How it runs right now, I question all of this. I always thought racing fuel while it can contain lead for a higher octane rating and more "power" is designed for engines that need it. Right now the truck is idling horribly, decent amount of black exhaust on idle and smells awful to boot. Used to turn over with just the choke out and a turn of the key and now takes pedal pumps and many feathering attempts when it does start...

Should we just be running normal octane gas or does her friend have a point about the racing fuel. Would hate to see this do any damage to the engine. Which was running really good for it's age when we parked it for the winter.

Thanks,

SafeAirOne
07-01-2017, 07:12 PM
You have to time the ignition for the octane rating of the fuel you are burning.

lumpydog
07-01-2017, 09:14 PM
These trucks were designed to run on third world fuel.... albeit, leaded. But generally speaking, a lower (less expensive) octane rating was expected. Then again, no ethanol or other additive crap was expected either.

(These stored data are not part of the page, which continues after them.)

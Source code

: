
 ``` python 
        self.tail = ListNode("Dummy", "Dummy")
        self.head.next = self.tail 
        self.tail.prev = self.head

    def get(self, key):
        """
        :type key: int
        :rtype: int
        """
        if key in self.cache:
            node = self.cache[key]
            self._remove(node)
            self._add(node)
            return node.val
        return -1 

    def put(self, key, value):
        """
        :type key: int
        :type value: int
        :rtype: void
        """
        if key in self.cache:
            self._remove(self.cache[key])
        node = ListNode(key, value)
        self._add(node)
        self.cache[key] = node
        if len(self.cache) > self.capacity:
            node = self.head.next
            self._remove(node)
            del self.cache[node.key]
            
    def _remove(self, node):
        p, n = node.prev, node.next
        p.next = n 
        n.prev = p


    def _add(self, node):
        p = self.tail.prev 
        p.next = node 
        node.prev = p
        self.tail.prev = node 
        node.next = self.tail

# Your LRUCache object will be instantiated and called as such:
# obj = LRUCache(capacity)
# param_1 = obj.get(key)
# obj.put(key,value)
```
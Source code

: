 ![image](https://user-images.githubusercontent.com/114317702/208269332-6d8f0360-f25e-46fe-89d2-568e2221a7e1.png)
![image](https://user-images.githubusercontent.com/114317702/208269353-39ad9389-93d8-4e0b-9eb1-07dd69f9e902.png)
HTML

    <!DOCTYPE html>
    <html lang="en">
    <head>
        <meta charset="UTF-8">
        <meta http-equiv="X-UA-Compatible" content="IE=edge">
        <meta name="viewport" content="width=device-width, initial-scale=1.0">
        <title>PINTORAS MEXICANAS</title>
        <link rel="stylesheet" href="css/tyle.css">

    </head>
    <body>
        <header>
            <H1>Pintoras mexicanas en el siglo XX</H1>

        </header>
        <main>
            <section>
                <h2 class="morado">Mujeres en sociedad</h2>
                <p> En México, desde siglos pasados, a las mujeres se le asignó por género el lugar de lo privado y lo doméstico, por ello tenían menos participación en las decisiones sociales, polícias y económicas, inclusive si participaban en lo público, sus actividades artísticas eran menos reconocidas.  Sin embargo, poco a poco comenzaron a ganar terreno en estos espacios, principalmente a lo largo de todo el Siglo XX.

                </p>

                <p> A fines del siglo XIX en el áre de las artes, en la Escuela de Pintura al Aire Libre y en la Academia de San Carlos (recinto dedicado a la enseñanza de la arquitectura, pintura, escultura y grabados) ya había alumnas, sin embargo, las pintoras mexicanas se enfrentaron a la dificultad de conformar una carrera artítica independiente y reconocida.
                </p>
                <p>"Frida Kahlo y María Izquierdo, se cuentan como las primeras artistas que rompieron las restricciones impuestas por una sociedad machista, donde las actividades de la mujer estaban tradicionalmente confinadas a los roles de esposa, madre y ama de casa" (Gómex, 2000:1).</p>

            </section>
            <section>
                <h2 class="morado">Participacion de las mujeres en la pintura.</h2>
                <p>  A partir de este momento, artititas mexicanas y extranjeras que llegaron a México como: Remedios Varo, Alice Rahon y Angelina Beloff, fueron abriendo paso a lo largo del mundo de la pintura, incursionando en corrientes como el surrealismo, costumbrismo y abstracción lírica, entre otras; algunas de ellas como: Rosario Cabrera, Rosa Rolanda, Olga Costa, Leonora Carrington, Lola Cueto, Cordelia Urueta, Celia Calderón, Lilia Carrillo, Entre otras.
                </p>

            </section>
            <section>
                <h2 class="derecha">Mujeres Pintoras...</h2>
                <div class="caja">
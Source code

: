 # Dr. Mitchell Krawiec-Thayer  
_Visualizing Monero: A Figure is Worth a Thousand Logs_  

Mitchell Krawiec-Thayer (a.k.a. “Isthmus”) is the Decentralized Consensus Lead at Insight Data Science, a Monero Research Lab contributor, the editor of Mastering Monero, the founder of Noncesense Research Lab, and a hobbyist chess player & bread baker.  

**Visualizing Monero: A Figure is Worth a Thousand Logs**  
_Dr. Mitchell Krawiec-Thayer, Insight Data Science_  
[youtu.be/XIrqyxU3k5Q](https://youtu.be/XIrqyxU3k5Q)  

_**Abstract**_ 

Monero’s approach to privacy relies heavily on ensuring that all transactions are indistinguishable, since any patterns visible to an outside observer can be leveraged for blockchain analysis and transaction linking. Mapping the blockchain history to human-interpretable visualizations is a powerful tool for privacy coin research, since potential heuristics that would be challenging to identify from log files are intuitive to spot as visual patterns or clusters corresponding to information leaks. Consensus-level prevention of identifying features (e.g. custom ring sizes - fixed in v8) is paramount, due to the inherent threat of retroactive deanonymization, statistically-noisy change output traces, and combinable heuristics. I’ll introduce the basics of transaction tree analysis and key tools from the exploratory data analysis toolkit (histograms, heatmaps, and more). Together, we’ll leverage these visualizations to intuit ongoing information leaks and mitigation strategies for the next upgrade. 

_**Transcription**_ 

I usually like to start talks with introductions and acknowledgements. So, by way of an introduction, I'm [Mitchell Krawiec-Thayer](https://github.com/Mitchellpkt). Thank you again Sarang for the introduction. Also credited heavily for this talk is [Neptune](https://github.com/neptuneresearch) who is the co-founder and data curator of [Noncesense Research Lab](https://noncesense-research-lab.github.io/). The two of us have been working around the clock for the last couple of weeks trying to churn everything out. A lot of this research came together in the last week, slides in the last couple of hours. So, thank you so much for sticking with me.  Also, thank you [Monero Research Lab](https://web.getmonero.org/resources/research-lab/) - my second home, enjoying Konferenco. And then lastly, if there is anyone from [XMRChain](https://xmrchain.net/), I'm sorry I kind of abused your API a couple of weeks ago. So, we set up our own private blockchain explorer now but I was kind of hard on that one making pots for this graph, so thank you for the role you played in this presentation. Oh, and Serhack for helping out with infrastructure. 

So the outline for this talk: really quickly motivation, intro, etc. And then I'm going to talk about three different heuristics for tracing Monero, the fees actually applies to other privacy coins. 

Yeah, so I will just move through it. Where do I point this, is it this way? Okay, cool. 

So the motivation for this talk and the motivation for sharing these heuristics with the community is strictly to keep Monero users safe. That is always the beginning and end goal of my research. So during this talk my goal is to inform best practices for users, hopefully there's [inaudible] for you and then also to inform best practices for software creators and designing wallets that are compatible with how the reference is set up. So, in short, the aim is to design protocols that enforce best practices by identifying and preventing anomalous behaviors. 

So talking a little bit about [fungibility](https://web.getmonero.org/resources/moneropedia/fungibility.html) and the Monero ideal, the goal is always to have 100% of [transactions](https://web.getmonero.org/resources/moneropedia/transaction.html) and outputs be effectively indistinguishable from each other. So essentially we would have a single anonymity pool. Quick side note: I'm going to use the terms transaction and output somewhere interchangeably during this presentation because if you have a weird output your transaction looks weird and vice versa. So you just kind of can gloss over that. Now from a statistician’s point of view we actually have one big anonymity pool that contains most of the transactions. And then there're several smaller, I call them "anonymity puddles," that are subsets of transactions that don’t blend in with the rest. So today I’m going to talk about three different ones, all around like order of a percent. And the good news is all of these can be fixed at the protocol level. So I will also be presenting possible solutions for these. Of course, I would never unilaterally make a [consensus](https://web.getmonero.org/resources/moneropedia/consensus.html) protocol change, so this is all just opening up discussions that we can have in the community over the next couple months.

With today's fuel (no lead) hardened valves are a good idea. As SafeAir points out - timing needs to be adjusted to support different octanes - as higher octane burns slower. Higher octane needs more advance on timing. Lower octane... less advance.

My advice - go with 87ish octane and set the engine's timing to work with it. If possible - avoid ethanol... harder to do these days.

o2batsea
07-06-2017, 11:54 AM
The myth is that all engines built in the time of leaded fuel REQUIRE leaded fuel to run properly. This is complete and utter hogwash. What lead in fuel does for the engine is to add a "cushioning" effect to the closing exhaust valve, theoretically prolonging engine life. This is mostly for high performance engines running at high RPMs (8K +). Unless you operate your Rover with it WFO for days and days, you are not going to have to worry about the lead thing.